Copies exécutoires REPUBLIQUE FRANCAISE
délivrées le : AU NOM DU PEUPLE FRANCAIS
COUR D'APPEL DE PARIS
Pôle 6 - Chambre 6
ARRET DU 16 NOVEMBRE 2022
(n° 2022/ , 2 pages)
Numéro d'inscription au répertoire général : N° RG 20/04063 - N° Portalis 35L7-V-B7E-CB7Z6
Décision déférée à la Cour : Jugement du 28 Mai 2020 -Conseil de Prud'hommes - Formation paritaire de CRETEIL - RG n° F 19/00429
APPELANT
Monsieur [U] [W]
[Adresse 2]
[Localité 6]
Représenté par Me Nathalie JOUVÉ, avocat au barreau de PARIS, toque : D2190
INTIMÉS
Maître [Y] [X] ès qualité de liquidateur judiciaire de la SAS L'AGENCE MON AGENT PRIVÉ
[Adresse 3]
[Localité 5]
Représenté par Me Jean PRINGAULT, avocat au barreau de PARIS, toque : C2539
Association AGS CGEA ILE DE FRANCE EST
[Adresse 1]
[Localité 4]
Représentée par Me Jean-Charles GANCIA, avocat au barreau de PARIS
COMPOSITION DE LA COUR :
En application des dispositions des articles 805 et 907 du code de procédure civile, l'affaire a été débattue le 03 octobre 2022, en audience publique, les parties ne s'y étant pas opposées, devant Madame Nadège BOSSARD, conseillère chargée du rapport.
Ce magistrat a rendu compte des plaidoiries dans le délibéré de la Cour, composée de :
Monsieur Christophe BACONNIER, Président de chambre
Madame Nadège BOSSARD, Conseillère
Monsieur Stéphane THERME, Conseiller
Greffier : Madame Julie CORFMAT, lors des débats
ARRÊT :
- contradictoire,
- par mise à disposition de l'arrêt au greffe de la Cour, les parties en ayant été préalablement avisées dans les conditions prévues au deuxième alinéa de l'article 450 du Code de procédure civile,
- signé par Monsieur Christophe BACONNIER, Président de chambre et par Madame Julie CORFMAT, Greffière à laquelle la minute de la décision a été remise par le magistrat signataire.
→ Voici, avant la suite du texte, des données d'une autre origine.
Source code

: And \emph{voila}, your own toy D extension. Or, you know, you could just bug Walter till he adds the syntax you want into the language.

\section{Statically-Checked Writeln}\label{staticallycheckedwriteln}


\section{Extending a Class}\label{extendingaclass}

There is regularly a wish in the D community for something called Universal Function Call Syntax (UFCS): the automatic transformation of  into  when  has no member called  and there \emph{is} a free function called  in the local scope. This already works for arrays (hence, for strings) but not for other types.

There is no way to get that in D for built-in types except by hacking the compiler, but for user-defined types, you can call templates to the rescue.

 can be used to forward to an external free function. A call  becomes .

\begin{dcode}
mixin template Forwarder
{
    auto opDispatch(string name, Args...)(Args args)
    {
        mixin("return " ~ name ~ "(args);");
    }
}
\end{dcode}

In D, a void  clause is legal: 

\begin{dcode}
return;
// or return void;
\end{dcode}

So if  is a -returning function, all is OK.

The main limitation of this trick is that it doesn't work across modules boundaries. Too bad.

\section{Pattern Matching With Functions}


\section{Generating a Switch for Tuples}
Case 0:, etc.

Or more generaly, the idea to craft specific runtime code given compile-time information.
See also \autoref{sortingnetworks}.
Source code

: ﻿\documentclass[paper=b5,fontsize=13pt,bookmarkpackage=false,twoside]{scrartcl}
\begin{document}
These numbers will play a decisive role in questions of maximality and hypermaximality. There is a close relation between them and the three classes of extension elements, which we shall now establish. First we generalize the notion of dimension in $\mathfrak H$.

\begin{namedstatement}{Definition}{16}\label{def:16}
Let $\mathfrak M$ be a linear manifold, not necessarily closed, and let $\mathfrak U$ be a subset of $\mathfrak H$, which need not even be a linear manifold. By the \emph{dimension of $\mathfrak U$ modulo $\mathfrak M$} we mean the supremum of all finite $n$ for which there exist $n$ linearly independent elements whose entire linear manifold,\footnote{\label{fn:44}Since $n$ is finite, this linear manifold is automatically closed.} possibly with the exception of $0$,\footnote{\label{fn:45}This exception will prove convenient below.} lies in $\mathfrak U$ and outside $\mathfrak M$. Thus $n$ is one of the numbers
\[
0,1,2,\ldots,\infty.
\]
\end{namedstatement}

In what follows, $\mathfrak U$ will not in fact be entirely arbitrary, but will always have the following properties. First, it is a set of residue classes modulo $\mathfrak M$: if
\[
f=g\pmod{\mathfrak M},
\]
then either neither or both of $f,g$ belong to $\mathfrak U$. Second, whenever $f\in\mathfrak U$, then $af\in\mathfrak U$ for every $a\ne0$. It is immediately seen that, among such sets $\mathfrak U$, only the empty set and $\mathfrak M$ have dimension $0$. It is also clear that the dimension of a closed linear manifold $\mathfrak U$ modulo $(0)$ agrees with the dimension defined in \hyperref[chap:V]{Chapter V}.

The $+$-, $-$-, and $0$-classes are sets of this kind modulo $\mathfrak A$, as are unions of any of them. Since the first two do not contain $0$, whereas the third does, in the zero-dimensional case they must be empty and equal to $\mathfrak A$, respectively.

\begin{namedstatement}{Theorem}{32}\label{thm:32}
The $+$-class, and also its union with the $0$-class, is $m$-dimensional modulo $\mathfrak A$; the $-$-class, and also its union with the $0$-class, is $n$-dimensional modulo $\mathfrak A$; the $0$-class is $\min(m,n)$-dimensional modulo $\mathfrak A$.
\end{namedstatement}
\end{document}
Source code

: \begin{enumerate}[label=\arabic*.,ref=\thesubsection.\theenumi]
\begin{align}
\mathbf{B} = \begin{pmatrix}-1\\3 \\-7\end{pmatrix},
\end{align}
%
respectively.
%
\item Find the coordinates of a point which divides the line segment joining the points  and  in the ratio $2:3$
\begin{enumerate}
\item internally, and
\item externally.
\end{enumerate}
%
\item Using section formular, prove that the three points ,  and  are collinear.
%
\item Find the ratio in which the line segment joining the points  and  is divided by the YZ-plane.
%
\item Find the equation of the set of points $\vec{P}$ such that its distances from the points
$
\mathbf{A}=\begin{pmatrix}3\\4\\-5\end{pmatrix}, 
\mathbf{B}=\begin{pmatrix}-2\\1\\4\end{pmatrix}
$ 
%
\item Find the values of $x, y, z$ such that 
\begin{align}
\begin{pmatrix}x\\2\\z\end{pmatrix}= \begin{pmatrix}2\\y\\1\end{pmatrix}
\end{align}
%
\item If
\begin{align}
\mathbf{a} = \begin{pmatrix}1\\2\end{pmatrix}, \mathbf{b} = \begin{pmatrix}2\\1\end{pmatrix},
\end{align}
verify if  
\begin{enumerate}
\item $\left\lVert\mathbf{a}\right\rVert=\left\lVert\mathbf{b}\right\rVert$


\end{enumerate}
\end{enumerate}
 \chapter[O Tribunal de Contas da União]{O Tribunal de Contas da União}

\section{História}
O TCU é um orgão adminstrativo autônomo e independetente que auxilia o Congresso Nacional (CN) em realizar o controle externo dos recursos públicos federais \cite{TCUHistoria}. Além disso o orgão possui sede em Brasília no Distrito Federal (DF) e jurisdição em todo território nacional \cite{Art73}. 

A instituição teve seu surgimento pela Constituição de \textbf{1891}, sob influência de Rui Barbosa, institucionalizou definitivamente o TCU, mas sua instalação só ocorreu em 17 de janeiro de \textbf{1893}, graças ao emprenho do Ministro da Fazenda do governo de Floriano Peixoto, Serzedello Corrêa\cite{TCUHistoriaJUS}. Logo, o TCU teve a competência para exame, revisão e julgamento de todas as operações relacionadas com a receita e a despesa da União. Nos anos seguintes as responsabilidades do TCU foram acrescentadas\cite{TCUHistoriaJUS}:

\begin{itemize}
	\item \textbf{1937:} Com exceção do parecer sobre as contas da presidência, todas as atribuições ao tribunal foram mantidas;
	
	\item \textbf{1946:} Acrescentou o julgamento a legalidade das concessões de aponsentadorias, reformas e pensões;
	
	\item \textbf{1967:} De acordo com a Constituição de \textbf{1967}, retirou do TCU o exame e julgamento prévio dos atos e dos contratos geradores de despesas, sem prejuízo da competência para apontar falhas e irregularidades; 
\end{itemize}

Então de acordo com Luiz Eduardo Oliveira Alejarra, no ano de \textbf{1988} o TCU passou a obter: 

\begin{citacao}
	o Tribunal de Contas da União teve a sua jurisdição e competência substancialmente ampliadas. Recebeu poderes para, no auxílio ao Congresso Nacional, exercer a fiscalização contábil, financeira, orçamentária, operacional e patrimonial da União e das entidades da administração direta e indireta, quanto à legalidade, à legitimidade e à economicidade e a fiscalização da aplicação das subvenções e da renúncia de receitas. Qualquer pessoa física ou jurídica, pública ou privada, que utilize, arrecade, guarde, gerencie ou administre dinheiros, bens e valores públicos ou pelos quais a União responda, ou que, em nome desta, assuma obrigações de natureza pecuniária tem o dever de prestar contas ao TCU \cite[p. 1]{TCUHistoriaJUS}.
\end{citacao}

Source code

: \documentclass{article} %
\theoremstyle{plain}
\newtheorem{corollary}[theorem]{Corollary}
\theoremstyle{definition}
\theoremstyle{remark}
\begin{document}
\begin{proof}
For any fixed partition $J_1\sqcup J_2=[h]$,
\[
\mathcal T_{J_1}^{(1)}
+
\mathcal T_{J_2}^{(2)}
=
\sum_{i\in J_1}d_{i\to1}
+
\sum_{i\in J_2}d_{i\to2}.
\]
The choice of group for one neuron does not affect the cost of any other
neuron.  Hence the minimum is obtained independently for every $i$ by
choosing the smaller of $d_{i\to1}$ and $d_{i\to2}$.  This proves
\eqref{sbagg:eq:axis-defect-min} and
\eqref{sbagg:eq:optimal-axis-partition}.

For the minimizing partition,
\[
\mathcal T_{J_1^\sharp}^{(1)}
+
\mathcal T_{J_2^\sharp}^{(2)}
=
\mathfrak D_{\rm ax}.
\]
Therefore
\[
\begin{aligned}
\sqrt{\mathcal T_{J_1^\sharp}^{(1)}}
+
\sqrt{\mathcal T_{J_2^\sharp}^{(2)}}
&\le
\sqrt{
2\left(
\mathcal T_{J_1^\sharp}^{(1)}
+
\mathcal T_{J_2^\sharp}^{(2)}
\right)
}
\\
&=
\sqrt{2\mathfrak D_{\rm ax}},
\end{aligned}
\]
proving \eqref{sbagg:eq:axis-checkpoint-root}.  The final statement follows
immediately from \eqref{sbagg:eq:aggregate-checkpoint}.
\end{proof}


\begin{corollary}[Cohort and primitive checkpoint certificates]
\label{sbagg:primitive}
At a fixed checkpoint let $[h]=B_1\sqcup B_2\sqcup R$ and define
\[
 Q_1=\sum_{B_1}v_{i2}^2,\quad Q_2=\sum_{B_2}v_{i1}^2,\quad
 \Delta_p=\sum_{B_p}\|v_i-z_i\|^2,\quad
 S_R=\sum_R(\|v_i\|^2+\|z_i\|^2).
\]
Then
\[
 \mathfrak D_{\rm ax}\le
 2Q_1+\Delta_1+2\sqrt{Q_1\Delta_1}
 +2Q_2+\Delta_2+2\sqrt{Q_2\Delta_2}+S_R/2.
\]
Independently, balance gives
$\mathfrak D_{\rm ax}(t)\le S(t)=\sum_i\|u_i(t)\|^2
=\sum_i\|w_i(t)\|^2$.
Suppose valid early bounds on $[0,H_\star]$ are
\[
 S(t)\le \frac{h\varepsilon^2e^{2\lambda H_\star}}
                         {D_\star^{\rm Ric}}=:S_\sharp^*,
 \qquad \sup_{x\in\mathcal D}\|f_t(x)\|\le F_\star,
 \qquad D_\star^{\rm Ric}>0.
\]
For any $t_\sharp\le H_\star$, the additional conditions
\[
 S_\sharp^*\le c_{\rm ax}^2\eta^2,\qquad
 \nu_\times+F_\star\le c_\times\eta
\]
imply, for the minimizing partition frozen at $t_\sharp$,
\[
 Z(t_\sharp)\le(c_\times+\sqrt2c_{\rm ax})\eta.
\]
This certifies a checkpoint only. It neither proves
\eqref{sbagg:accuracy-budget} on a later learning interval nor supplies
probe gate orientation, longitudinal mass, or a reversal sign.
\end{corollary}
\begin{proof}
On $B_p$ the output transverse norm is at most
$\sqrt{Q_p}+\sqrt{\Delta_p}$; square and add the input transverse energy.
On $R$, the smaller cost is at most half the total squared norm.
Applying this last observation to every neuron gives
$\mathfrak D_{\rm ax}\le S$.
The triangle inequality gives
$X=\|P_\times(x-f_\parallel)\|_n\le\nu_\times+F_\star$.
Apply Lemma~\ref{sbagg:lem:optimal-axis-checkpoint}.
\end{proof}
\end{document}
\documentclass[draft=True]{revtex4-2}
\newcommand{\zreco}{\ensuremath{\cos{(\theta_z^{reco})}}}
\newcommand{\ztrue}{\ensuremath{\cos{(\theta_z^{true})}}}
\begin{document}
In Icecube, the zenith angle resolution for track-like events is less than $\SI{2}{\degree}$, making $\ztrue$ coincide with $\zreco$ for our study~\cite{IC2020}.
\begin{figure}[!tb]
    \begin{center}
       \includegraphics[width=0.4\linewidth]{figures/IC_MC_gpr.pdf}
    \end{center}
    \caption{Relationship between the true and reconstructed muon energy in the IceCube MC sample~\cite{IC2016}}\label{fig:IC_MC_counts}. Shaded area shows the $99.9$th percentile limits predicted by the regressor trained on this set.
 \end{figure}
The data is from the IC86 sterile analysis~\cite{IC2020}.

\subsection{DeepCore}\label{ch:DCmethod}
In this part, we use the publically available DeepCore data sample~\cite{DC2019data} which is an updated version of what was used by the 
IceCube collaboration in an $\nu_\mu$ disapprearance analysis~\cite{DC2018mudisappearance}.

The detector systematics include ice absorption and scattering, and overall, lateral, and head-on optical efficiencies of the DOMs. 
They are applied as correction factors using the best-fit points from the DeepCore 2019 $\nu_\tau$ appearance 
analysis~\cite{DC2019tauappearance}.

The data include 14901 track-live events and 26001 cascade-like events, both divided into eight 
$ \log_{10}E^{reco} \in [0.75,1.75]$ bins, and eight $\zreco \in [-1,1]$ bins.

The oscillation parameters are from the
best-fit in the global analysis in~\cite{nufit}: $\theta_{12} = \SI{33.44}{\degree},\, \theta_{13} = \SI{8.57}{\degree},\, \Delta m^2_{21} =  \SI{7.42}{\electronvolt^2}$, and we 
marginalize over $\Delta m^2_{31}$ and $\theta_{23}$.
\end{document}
RAPPEL DES FAITS ET DE LA PROCÉDURE :
M. [U] [W] a été engagé par la société L'Agence Mon Agent Privé, exerçant une activité d'agence immobilière, en qualité de directeur du développement, niveau C1, selon contrat de travail à durée indéterminée à compter du 2 janvier 2017, avec une rémunération fixe de 2500 euros et une rémunération variable de 15% du chiffre d'affaires réalisé par lui-même à la date de signature des contrats de franchise.
Le 7 juin 2017, M. [W] a été désigné président de la société.
Le 1er août 2017, M. [W] a démissionné de son mandat de président de la société.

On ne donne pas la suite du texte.